CHAPTER FIFTEEN

By Monday, Mendenhall was as full and boisterous as ever, bearing little resemblance to the endless and haunted halls that the five of them had inhabited over the weekend.

The maelstrom of school descended, spiked by the heightened anxiety of midterms. Students studied everywhere, huddled alone in corners with piles of books, gathered in nervously chattering groups at every available table.

Everything returned to normal—except Robin. Instead of sleepwalking through her days under a dark cloud, she was wide-awake.

Somehow the terror of the haunting had receded and she was left with an overwhelming feeling of, yes, excitement, and impatience to know more. No longer envious of groups and pairs of students, she hurried through the halls, flushed and light-headed with her secret. Finally, she belonged to something bigger, something almost unbearably strange and fascinating. In fact, she could think of little else. If not for a dreaded biology midterm that afternoon, she would have gone to the library the very first morning.

Now, one midterm down, curled up in her room with Ego and Id, her mind kept wandering back to the long weekend, the board, the veering, delirious, almost sexual sense of being completely out of control. The tug of…something…responding under her hands.

And the impossible shatter of glass.

She shivered, but not exactly from fear.

Zachary was baffling. From 1920, but as Cain had said, pretty hip for a ghost. Lonely and charming. Sensitive and scathing. Intuitive and playful—and then the vicious fury at Martin, for no good reason.

There was a mystery here, and it tantalized her.

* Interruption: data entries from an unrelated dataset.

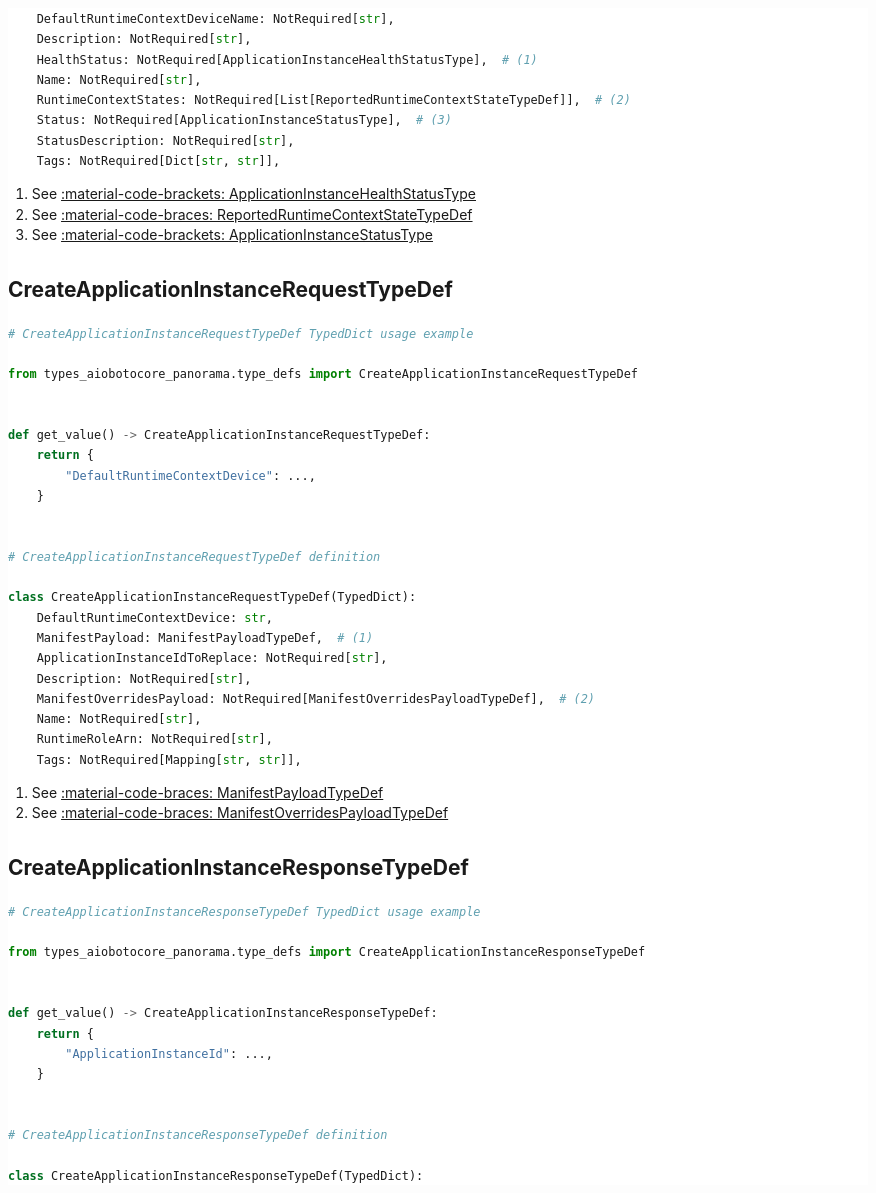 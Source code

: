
 ```python
    DefaultRuntimeContextDeviceName: NotRequired[str],
    Description: NotRequired[str],
    HealthStatus: NotRequired[ApplicationInstanceHealthStatusType],  # (1)
    Name: NotRequired[str],
    RuntimeContextStates: NotRequired[List[ReportedRuntimeContextStateTypeDef]],  # (2)
    Status: NotRequired[ApplicationInstanceStatusType],  # (3)
    StatusDescription: NotRequired[str],
    Tags: NotRequired[Dict[str, str]],
```

1. See [:material-code-brackets: ApplicationInstanceHealthStatusType](./literals.md#applicationinstancehealthstatustype) 
2. See [:material-code-braces: ReportedRuntimeContextStateTypeDef](./type_defs.md#reportedruntimecontextstatetypedef) 
3. See [:material-code-brackets: ApplicationInstanceStatusType](./literals.md#applicationinstancestatustype) 
## CreateApplicationInstanceRequestTypeDef

```python
# CreateApplicationInstanceRequestTypeDef TypedDict usage example

from types_aiobotocore_panorama.type_defs import CreateApplicationInstanceRequestTypeDef


def get_value() -> CreateApplicationInstanceRequestTypeDef:
    return {
        "DefaultRuntimeContextDevice": ...,
    }


# CreateApplicationInstanceRequestTypeDef definition

class CreateApplicationInstanceRequestTypeDef(TypedDict):
    DefaultRuntimeContextDevice: str,
    ManifestPayload: ManifestPayloadTypeDef,  # (1)
    ApplicationInstanceIdToReplace: NotRequired[str],
    Description: NotRequired[str],
    ManifestOverridesPayload: NotRequired[ManifestOverridesPayloadTypeDef],  # (2)
    Name: NotRequired[str],
    RuntimeRoleArn: NotRequired[str],
    Tags: NotRequired[Mapping[str, str]],
```

1. See [:material-code-braces: ManifestPayloadTypeDef](./type_defs.md#manifestpayloadtypedef) 
2. See [:material-code-braces: ManifestOverridesPayloadTypeDef](./type_defs.md#manifestoverridespayloadtypedef) 
## CreateApplicationInstanceResponseTypeDef

```python
# CreateApplicationInstanceResponseTypeDef TypedDict usage example

from types_aiobotocore_panorama.type_defs import CreateApplicationInstanceResponseTypeDef


def get_value() -> CreateApplicationInstanceResponseTypeDef:
    return {
        "ApplicationInstanceId": ...,
    }


# CreateApplicationInstanceResponseTypeDef definition

class CreateApplicationInstanceResponseTypeDef(TypedDict):
```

She thought of the sensitive young man in the yearbook (now concealed under her bed, threatened by dust mice but safe from Waverly’s prying eyes). Surely there was nothing monstrous in that face. Maybe the scary things, the lashing out, were coming out of his pain. He’d died suddenly, horribly; he was confused, frightened, lost, angry. And he, this lost spirit, had been reaching out to them, to her.

But the anti-Semitism, her mind reminded her. Those horrible things he said to Martin.

It seemed unlike him, whoever he was.

But it was part of that whole time, the twenties

She realized immediately, ashamed, how hollow that rationalization was. It was vile, no matter how you looked at it.

Nothing good could possibly come from that.

Her eyes fell on her open notebook, and a phrase from Professor Lister’s lecture leapt out at her: “Do our demons come from without, or within us?

She bit her lip, looked quickly away from the words—then realized that across the room, Waverly was turned around in her desk chair, watching her with a narrow blue gaze.

“What did you do around here for three days?” she demanded, obviously suspecting more than studying.

Robin looked her straight in the eyes. “Talked to ghosts,” she said dryly.

Waverly stared at her, then grabbed her overnight bag from the closet and stormed out of the room, slamming the door behind her against Robin’s laugh.

Robin almost went to the library that minute, but then a shutter banged against the window and a spike of fear shot through her—a memory of the rapping, and her own screams.

She shivered, and then went back to Freud.


But the longing continued.

She looked for the others, making needless trips to the laundry and the Coke machine, hoping to run into them, but they seemed to have melted back into the woodwork like whatever phantom they had been talking to.

Then on a blustery Wednesday, she was walking through the maples of east campus in the icy and intrusive wind. The sky through the branches roiled with dark clouds; the wind pushed at her, half-lifted her. Every step was like trying to balance against an invisible, chaotic power. But what she felt was exhilaration, anticipation. She stopped to catch her breath on the bridge over the swollen creek, leaned against the wall with her hair whipping around her, and found herself staring up at the weathered stones of Moses Hall, the philosophy building.

Cain stood on an upper balcony. He was smoking, staring off at the masses of dark clouds over the hills, completely unaware of anything below.

Then he looked down, right at her. Her heart leapt, and she saw him start. Their eyes locked across the distance…electric, and real.

So it did happen. And it’s not over, she realized. Not by a long shot.

The thought was a shiver of excitement and unease.